Assistant Superintendent Aurora Thompson presented 2023–24 discipline and expulsion statistics. Thompson said suspensions rose after 2021–22; violent incidents (no injury) accounted for the largest share of suspensions districtwide last year, followed by drug-related incidents. She said Silver Springs had the highest suspension and expulsion rates and Bear River’s incidents were more often drug-related. Thompson noted data-quality issues in past reporting — including duplicate records — and said staff has corrected errors and improved vetting of the information before state submission.
Thompson summarized changes to district practices: the discipline matrix was revised to remove “disruption/defiance” as a suspension reason in line with Education Code changes; staff calibrated discipline and expulsion packet procedures across sites to reduce inconsistent outcomes; and the RAISE restorative program at Silver Springs (student‑led restorative circles) was presented as an alternative to suspension for eligible students. Thompson said the district is prioritizing improved documentation of interventions and consistent processes so decisions are defensible and equitable.
Public comment reflected sharp differences of opinion about equity work. Student Thomas Gruber described recent racially charged incidents at Nevada Union — he urged the new board to prioritize student safety and to preserve anti‑racism and nondiscrimination policies. Several long‑time community speakers — Nancy Mitchell (retired teacher), Judy Wood and others — criticized the district’s use of the word “equity,” saying it emphasizes group outcomes rather than individual opportunity; they asked trustees to focus on reading and math interventions and academic results. Judy Wood cited Board Policy 0415 and asked why the district collects race and ethnicity data rather than focusing on individual students who need reading help. Trustees did not take action on policy changes at the meeting; Frisella reiterated the district’s stated intent that policy language focuses on access and removing barriers so students can reach their highest potential.
Board discussion and staff responses Trustees pressed for more data and clarification. Trustee Clark asked whether suspension definitions differ by district and Thompson said districts vary and that some peers already prioritize interventions rather than suspension; she pointed to the change in Education Code that removed disruption/defiance as a suspension cause as a factor in cross‑district comparison. Several trustees commended the student presenters from Silver Springs and emphasized the need to pair equity work with measurable academic supports.

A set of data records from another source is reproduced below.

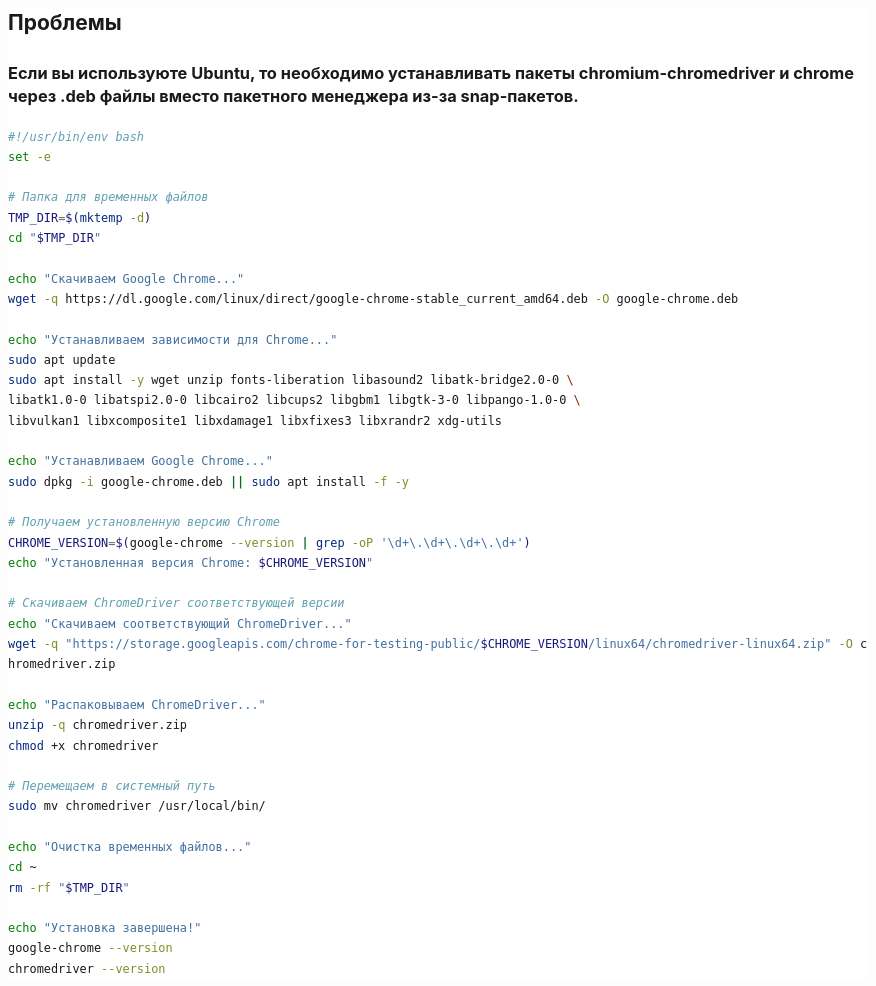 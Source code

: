 ## Проблемы
### Если вы используюте Ubuntu, то необходимо устанавливать пакеты chromium-chromedriver и chrome через .deb файлы вместо пакетного менеджера из-за snap-пакетов.
```bash
#!/usr/bin/env bash
set -e

# Папка для временных файлов
TMP_DIR=$(mktemp -d)
cd "$TMP_DIR"

echo "Скачиваем Google Chrome..."
wget -q https://dl.google.com/linux/direct/google-chrome-stable_current_amd64.deb -O google-chrome.deb

echo "Устанавливаем зависимости для Chrome..."
sudo apt update
sudo apt install -y wget unzip fonts-liberation libasound2 libatk-bridge2.0-0 \
libatk1.0-0 libatspi2.0-0 libcairo2 libcups2 libgbm1 libgtk-3-0 libpango-1.0-0 \
libvulkan1 libxcomposite1 libxdamage1 libxfixes3 libxrandr2 xdg-utils

echo "Устанавливаем Google Chrome..."
sudo dpkg -i google-chrome.deb || sudo apt install -f -y

# Получаем установленную версию Chrome
CHROME_VERSION=$(google-chrome --version | grep -oP '\d+\.\d+\.\d+\.\d+')
echo "Установленная версия Chrome: $CHROME_VERSION"

# Скачиваем ChromeDriver соответствующей версии
echo "Скачиваем соответствующий ChromeDriver..."
wget -q "https://storage.googleapis.com/chrome-for-testing-public/$CHROME_VERSION/linux64/chromedriver-linux64.zip" -O chromedriver.zip

echo "Распаковываем ChromeDriver..."
unzip -q chromedriver.zip
chmod +x chromedriver

# Перемещаем в системный путь
sudo mv chromedriver /usr/local/bin/

echo "Очистка временных файлов..."
cd ~
rm -rf "$TMP_DIR"

echo "Установка завершена!"
google-chrome --version
chromedriver --version
```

No formal board action was taken on policy at the meeting; trustees received the reports and directed continued work on training, discipline calibration and data quality.

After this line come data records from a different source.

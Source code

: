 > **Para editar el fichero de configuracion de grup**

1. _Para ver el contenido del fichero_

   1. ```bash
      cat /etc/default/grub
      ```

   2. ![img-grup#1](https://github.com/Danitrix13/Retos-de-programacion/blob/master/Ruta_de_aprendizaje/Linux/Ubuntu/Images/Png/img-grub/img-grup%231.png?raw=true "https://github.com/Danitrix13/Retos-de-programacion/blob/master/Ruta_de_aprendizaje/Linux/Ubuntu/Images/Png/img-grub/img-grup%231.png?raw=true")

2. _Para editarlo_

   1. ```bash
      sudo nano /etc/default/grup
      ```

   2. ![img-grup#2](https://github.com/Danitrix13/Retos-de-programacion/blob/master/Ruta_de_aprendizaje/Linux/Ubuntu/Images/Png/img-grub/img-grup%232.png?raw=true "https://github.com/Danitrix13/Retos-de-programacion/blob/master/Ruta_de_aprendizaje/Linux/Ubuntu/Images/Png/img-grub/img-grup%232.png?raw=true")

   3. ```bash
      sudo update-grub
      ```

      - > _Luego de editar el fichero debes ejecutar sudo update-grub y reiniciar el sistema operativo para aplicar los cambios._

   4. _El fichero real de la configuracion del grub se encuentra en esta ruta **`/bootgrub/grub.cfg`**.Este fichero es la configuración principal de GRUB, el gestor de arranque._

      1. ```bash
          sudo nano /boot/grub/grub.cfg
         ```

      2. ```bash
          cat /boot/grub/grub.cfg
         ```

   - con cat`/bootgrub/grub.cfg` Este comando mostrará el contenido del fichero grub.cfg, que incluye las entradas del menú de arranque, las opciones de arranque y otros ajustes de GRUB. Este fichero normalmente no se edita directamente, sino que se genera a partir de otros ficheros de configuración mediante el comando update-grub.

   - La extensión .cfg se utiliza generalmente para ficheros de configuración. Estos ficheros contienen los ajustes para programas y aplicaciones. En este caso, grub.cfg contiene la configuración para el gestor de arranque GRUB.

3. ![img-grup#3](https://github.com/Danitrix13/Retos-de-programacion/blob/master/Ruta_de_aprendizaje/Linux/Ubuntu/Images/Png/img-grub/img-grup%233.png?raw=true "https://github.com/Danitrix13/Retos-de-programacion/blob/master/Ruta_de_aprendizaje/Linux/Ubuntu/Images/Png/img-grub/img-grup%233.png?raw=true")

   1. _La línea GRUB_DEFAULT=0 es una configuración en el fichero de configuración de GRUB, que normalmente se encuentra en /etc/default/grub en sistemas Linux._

Why it matters: The equity initiative and discipline data tie to school safety, student wellbeing and state monitoring. Thompson noted the state tracks discipline by special populations and said disparities can trigger differentiated assistance. Public commenters demanded more emphasis on basic literacy and math remediation, while students asked the board to protect programs that support marginalized students.
Ending: Trustees asked staff to return with continued progress updates, written materials clarifying the equity initiative, and documentation of discipline‑matrix changes and the RAISE program’s role in alternatives to suspension.